Gani Topba, the coordinator of the group said Shell’s desperation to renew OML 11 and return to Ogoniland was another sad reminder of decades of environmental degradation and violence against the Ogoni from 1958 till date.
Recall that a Federal High Court in Abuja on Friday ordered the Minister of Petroleum Resources and President Buhari to grant the renewal of Oil Mineral Lease 11 to Shell for another 20 years without a reduction in the size of its field coverage.
Topba said Ogoni people remained opposed to the renewal of the lease for OML 11 because the oil company had breached the terms and conditions in the agreement as relates to the provisions requiring the lessee to adopt good oilfield practise in the operation of the lease.

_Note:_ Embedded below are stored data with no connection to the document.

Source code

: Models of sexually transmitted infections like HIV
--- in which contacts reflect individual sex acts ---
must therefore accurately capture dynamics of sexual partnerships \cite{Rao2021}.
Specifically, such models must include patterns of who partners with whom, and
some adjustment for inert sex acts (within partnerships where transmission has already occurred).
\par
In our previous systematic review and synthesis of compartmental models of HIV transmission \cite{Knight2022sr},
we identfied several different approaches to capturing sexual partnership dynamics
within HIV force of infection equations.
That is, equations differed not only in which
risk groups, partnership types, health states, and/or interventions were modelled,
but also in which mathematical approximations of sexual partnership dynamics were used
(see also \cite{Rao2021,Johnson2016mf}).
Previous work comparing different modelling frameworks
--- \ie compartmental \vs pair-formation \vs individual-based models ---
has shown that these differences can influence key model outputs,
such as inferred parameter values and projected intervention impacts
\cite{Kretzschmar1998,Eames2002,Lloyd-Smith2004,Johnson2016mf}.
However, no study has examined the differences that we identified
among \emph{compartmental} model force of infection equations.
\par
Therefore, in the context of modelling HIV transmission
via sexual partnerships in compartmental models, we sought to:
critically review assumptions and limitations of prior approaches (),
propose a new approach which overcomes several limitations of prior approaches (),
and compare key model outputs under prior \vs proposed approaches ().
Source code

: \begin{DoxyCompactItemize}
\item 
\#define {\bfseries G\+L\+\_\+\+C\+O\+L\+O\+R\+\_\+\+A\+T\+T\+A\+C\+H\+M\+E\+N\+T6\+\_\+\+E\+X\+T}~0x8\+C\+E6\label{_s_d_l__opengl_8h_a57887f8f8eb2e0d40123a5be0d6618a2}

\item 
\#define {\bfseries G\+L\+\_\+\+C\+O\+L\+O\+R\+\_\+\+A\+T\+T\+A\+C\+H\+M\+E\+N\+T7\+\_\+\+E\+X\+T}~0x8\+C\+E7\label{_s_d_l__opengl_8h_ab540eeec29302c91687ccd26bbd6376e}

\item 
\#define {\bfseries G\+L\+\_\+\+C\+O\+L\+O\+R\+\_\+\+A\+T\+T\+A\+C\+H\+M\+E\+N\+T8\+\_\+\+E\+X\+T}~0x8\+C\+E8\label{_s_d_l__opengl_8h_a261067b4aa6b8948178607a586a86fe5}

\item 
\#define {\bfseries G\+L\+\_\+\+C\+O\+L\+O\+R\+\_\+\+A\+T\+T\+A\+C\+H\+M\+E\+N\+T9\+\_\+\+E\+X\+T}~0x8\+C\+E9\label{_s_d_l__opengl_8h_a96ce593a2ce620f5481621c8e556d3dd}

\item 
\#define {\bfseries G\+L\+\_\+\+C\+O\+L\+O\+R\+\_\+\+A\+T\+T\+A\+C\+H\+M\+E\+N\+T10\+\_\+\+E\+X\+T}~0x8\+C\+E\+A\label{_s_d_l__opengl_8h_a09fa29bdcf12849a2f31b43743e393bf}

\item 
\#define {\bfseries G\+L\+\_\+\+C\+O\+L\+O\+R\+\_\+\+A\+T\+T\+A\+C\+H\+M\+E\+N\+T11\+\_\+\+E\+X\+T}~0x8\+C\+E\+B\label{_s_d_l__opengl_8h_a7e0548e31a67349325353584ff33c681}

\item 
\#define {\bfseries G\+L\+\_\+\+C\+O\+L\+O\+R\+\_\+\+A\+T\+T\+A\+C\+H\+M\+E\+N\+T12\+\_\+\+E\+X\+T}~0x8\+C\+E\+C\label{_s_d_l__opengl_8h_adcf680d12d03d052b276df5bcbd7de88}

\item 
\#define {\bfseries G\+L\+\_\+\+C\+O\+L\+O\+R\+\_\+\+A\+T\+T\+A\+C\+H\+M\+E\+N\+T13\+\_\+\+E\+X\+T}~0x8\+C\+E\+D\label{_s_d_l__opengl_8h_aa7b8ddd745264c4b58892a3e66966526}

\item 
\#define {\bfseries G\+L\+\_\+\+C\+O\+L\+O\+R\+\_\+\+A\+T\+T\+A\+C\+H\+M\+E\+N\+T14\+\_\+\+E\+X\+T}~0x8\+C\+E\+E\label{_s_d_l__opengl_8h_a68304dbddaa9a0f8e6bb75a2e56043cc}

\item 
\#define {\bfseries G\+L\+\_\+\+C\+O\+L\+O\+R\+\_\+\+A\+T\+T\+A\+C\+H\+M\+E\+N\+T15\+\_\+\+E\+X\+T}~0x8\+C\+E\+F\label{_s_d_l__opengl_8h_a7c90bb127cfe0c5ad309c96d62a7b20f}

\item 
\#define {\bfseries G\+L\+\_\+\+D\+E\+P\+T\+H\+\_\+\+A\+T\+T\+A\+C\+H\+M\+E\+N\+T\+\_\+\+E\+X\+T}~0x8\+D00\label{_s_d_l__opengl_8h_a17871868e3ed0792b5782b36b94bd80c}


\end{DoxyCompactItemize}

Citing the United Nations Environment Programme (UNEP) report, which indicted Shell of falling below Nigerian standards throughout the 40 years or more that it operated the block, let alone international standards recommended by the Mineral Oils (Safety) Regulations of 1997, COOP explained that the President as substantive Minister of Petroleum Resources had listened to the plea of Ogoni people and rejected the application for Shell’s renewal after considering the travails of the Ogoni in the hands of SPDC for the past four decades.
Togba said the non-renewal of OML 11 for Shell meant that the lease expired on 30 June 2019 and reverted to the Federal Government of Nigeria.
“Our position is that the judgment is an open invitation for SPDC to complete its genocide agenda against the Ogoni people for 20 years, which should not be allowed to stand.
“As believers in the rule of law, who have the utmost respect for the court as the bastion of hope for the common man, we believe that the Court of Appeal will vindicate the Ogoni and the Federal Government by setting aside the Federal High Court judgment.
“We restate that SPDC remains persona non grata in Ogoniland and that the Ogoni will continue to resist every clandestine tactic adopted by SPDC in its bid to actualise its grant design to decimate the Ogoni population, impoverish them, destroy their livelihoods and economy and render their environment an ecological wreck,” he said.